>>
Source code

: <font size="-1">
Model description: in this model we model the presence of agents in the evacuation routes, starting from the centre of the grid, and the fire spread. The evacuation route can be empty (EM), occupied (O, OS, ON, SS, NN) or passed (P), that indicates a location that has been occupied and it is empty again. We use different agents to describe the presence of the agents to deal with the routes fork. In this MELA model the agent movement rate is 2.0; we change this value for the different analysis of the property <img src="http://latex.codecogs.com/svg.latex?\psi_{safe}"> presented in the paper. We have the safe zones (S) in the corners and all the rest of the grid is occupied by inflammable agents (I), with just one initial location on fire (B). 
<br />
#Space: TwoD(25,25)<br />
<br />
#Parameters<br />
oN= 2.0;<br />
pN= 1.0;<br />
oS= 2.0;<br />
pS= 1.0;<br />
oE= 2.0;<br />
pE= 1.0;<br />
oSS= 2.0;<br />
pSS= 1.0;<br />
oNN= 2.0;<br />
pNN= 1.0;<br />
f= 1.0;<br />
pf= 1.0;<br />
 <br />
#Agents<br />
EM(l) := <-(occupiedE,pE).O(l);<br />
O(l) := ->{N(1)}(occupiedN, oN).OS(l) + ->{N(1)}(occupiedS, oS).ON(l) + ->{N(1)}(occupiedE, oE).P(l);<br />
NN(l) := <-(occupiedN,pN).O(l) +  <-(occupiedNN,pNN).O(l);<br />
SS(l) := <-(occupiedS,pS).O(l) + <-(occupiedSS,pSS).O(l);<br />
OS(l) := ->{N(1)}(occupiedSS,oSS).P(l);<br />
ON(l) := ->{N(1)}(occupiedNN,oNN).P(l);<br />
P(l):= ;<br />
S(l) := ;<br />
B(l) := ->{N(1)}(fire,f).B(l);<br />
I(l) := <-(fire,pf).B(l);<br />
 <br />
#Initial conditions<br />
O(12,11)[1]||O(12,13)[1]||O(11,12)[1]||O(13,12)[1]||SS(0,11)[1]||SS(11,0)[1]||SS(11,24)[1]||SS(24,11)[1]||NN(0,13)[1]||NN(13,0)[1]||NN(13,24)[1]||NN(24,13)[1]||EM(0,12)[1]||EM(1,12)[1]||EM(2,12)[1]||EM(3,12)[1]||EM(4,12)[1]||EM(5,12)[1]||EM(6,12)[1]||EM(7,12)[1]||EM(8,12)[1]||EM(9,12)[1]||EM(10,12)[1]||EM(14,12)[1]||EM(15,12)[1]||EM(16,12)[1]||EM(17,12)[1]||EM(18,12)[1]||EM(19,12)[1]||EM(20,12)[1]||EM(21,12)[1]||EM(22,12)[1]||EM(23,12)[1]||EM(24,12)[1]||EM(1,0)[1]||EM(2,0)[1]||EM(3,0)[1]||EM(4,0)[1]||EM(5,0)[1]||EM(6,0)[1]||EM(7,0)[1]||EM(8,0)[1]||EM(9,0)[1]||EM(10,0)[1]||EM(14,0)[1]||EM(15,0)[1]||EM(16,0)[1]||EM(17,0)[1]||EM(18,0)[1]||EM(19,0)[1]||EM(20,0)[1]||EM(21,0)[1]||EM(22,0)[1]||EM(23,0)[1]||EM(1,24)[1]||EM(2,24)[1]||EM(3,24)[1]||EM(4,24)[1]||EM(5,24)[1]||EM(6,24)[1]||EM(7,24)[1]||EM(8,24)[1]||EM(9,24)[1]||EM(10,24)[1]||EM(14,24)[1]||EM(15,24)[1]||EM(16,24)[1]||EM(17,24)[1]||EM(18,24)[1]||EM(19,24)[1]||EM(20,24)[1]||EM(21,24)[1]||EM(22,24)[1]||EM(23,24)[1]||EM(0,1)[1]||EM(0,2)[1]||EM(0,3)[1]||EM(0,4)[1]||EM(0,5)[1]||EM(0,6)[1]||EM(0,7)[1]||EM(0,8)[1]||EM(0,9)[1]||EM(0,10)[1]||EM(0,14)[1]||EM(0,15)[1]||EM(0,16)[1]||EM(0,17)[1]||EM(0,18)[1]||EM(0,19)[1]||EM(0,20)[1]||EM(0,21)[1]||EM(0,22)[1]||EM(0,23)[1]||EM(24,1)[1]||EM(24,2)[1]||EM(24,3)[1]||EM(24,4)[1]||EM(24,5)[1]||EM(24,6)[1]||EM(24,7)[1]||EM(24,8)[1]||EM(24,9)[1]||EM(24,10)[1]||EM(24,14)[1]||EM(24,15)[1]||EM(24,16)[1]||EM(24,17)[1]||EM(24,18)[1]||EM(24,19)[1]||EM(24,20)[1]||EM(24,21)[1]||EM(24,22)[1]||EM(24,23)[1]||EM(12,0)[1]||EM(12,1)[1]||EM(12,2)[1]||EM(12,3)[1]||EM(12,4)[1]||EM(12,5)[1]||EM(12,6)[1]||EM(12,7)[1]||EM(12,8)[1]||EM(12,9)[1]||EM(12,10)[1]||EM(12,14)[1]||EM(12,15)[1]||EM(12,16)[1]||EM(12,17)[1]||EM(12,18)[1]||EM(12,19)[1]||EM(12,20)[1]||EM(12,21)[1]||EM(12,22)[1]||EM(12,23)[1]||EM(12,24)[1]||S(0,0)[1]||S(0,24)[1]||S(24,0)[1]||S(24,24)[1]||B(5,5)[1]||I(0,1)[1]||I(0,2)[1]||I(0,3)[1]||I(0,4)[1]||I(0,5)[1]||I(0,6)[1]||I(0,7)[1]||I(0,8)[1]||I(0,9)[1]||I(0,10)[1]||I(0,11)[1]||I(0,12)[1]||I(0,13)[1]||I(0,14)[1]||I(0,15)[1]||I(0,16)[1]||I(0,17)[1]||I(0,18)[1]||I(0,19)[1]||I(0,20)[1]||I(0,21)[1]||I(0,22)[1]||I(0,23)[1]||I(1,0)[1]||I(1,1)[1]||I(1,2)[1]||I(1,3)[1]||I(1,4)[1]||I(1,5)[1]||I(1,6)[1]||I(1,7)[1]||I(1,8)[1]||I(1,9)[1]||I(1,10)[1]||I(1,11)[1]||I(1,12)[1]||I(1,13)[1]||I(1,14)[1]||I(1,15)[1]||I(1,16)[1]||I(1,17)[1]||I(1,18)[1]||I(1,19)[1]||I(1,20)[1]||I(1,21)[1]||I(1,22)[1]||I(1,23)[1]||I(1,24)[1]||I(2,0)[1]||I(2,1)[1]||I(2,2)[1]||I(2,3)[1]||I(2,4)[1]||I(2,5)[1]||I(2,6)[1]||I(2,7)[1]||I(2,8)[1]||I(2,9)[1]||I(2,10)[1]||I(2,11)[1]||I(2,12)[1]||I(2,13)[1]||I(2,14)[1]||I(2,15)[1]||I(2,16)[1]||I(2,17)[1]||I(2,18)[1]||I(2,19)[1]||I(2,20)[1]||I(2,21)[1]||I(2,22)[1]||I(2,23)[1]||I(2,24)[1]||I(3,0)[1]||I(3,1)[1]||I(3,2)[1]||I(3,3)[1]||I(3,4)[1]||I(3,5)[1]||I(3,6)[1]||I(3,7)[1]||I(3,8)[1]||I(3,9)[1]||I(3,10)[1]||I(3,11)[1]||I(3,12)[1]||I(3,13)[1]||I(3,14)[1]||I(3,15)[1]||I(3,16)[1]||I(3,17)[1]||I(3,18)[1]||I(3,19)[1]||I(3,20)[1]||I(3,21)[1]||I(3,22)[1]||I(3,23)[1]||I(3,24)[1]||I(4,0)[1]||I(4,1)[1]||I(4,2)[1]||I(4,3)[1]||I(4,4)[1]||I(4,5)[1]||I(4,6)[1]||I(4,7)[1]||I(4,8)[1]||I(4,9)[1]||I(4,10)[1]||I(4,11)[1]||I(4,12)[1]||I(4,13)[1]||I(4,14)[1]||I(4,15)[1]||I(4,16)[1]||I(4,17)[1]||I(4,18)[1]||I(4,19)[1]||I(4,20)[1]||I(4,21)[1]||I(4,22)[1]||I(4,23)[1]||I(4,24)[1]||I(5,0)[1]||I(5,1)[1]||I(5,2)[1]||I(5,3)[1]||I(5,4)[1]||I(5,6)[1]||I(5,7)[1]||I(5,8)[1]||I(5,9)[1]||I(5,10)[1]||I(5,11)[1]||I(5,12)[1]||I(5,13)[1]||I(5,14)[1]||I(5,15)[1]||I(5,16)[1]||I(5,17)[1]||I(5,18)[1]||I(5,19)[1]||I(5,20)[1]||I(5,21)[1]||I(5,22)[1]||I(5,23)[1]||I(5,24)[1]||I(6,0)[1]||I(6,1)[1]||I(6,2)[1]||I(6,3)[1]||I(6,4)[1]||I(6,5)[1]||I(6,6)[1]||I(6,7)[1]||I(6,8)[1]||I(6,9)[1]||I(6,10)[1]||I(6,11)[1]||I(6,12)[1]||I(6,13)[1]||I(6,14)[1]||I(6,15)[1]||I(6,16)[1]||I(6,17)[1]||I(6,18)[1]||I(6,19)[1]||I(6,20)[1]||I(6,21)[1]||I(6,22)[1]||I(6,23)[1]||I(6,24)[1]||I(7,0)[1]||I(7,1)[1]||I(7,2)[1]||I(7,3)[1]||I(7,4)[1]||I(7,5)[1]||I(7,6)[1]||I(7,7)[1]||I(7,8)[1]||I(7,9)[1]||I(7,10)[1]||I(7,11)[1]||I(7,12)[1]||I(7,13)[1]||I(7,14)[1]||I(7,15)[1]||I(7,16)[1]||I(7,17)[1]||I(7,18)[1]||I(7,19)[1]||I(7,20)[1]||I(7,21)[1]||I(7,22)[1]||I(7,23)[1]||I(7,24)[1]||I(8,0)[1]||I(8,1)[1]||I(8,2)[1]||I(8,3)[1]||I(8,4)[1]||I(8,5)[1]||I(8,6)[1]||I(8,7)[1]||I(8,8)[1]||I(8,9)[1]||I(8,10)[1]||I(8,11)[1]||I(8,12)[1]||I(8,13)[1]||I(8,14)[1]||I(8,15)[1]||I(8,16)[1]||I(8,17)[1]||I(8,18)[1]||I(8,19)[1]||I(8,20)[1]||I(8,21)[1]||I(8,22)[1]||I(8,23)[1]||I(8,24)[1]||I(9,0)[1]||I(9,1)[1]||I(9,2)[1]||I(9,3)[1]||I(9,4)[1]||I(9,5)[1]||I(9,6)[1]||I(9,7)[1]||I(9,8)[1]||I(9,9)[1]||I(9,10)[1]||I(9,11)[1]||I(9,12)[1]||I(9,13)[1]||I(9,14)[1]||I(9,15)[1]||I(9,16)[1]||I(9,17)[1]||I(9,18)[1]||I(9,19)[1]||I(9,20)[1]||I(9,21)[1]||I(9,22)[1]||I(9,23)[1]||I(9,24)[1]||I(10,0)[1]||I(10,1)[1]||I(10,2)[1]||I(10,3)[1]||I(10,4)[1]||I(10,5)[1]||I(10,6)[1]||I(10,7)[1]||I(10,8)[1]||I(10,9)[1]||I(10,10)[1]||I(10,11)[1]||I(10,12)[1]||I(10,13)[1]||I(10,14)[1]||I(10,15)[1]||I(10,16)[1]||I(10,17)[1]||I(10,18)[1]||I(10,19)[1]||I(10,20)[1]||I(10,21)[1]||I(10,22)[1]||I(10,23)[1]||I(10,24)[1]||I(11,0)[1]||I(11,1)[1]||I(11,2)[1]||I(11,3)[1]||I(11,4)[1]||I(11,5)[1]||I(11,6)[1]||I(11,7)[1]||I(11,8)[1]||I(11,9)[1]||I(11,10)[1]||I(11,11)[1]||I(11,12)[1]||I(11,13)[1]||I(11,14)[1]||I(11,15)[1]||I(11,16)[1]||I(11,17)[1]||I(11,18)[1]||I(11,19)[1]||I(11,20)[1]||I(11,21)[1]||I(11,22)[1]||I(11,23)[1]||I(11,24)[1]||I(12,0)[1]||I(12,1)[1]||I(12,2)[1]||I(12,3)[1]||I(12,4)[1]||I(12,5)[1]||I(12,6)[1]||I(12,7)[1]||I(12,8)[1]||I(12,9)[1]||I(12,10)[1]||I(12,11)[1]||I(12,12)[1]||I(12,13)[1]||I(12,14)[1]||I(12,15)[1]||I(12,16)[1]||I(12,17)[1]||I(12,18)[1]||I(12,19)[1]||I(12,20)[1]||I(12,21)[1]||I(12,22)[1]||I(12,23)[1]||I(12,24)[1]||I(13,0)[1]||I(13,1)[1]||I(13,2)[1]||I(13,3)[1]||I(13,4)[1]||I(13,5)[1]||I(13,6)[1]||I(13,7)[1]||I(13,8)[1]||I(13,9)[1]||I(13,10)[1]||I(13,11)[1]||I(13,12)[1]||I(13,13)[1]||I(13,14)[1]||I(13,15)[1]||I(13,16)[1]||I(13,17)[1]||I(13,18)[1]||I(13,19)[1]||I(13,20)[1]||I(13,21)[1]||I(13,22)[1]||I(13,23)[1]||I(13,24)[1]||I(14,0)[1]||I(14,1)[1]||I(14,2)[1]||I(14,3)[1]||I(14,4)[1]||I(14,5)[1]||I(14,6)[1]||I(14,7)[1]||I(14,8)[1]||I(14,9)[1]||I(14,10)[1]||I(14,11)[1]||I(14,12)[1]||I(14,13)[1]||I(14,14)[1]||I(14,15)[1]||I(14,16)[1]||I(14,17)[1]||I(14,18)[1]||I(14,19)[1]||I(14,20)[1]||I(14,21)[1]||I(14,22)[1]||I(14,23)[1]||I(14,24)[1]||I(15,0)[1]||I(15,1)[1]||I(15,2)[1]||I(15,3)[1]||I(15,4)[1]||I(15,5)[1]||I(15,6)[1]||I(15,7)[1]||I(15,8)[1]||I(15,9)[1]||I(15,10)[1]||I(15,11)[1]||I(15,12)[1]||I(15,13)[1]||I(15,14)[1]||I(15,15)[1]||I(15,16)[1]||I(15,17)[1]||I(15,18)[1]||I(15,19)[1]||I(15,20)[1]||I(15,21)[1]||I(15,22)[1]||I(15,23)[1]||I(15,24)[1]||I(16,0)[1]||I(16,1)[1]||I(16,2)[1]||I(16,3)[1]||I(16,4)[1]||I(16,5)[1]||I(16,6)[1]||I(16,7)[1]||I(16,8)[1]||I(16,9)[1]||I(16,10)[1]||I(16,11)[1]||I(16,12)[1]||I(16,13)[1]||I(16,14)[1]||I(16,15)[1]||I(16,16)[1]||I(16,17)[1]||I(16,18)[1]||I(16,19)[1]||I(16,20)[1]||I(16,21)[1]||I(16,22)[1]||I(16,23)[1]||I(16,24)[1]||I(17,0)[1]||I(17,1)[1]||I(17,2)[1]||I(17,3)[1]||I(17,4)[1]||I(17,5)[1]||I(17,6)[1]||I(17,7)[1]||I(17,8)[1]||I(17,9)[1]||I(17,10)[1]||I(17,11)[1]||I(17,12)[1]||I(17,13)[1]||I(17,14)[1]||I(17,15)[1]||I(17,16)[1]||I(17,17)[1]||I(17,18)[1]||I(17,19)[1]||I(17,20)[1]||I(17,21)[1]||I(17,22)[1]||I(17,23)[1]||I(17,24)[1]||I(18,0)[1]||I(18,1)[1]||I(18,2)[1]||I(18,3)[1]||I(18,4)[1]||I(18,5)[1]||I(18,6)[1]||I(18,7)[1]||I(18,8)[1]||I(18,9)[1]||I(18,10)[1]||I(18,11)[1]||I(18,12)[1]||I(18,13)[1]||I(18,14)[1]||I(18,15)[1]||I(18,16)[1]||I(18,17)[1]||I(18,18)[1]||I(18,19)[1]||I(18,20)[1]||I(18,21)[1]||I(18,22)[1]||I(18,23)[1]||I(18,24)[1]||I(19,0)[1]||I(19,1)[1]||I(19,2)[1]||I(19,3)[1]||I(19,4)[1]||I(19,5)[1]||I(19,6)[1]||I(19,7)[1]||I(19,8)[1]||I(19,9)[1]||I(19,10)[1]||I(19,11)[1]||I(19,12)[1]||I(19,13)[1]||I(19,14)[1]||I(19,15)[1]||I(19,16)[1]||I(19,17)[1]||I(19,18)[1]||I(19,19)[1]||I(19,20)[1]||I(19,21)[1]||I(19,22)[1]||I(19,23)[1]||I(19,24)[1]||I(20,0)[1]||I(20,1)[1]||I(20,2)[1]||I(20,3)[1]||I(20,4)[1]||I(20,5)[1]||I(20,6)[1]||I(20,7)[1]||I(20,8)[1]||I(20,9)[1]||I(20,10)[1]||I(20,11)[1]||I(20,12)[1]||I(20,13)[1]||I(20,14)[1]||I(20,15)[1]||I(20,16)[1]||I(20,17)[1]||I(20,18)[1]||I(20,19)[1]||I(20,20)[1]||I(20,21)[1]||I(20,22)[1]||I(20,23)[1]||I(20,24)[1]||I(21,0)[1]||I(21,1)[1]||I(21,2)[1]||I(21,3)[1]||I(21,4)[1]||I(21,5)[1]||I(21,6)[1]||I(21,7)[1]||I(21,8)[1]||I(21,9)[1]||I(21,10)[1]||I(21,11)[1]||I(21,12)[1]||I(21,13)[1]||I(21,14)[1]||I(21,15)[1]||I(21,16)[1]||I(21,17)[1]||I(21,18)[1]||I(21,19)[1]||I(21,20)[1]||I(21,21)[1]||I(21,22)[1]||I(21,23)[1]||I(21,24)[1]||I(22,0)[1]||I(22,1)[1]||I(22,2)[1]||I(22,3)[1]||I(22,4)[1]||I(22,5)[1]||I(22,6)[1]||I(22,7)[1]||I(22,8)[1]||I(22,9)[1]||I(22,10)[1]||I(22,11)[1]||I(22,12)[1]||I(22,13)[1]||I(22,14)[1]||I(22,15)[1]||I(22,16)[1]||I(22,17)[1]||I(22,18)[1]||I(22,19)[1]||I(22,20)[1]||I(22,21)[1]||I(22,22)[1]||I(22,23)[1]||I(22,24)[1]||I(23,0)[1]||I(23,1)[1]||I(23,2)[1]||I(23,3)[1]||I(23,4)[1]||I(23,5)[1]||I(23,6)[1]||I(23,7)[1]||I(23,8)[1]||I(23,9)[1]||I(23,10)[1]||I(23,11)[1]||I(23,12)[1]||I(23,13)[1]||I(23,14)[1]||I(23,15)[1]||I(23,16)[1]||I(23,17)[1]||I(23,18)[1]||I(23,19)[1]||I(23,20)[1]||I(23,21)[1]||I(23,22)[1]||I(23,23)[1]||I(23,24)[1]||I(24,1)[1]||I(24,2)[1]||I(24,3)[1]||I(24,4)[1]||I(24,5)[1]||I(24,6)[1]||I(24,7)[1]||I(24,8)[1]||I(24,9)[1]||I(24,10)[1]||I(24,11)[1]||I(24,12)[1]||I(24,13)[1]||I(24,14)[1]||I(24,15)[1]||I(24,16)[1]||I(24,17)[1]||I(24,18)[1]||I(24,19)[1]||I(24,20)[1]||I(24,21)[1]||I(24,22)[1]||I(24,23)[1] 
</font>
<<
■ INSTRUCTIONS FOR THE TASK
Every line above in which the word "occupiedE" occurs is to be copied.

■ TASK ANSWER
EM(l) := <-(occupiedE,pE).O(l);<br />
O(l) := ->{N(1)}(occupiedN, oN).OS(l) + ->{N(1)}(occupiedS, oS).ON(l) + ->{N(1)}(occupiedE, oE).P(l);<br />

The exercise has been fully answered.